↓

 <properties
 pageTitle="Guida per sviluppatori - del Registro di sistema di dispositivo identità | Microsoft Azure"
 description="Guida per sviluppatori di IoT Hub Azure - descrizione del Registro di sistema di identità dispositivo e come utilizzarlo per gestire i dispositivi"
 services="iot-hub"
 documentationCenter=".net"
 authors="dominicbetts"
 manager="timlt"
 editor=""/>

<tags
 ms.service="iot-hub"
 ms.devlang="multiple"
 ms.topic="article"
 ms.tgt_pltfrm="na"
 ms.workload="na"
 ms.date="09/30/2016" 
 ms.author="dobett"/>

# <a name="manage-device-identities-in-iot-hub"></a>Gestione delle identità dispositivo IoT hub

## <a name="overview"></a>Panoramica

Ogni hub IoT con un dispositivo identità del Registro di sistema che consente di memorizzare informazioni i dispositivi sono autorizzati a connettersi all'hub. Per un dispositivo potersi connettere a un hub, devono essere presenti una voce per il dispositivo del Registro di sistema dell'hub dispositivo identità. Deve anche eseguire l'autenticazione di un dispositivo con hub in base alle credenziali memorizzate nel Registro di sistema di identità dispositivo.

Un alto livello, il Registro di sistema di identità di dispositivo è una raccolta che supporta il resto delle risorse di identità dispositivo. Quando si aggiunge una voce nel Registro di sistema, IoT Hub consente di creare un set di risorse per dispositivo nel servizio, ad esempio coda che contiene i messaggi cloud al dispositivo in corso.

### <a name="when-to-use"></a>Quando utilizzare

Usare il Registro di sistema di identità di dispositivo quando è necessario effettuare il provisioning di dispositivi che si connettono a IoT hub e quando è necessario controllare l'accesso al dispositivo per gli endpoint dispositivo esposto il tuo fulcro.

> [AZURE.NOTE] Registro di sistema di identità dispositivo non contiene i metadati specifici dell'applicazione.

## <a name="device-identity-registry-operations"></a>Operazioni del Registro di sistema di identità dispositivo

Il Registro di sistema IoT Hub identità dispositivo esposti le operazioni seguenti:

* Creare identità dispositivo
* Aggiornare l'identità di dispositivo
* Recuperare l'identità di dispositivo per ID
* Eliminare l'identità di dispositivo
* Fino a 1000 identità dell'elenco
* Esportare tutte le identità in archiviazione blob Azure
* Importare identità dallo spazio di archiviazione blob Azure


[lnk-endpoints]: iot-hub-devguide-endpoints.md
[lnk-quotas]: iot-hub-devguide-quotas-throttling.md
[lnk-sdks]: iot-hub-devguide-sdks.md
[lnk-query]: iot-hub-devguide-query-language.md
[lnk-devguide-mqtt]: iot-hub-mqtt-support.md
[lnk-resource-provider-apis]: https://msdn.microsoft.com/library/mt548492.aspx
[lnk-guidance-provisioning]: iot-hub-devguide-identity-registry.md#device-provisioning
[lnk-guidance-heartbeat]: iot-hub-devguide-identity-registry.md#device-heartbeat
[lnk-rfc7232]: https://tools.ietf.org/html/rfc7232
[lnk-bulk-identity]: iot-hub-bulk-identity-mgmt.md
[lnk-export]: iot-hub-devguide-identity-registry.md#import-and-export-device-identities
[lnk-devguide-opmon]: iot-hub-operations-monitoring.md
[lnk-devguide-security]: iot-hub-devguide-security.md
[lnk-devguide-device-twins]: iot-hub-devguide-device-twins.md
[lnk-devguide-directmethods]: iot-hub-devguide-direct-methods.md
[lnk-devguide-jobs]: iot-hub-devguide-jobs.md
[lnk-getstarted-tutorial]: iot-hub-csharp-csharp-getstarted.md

↑

### WHAT IS BEING ASKED
A single number is the answer here: how many lines above carry the string "blob"?

### ANSWER SECTION
2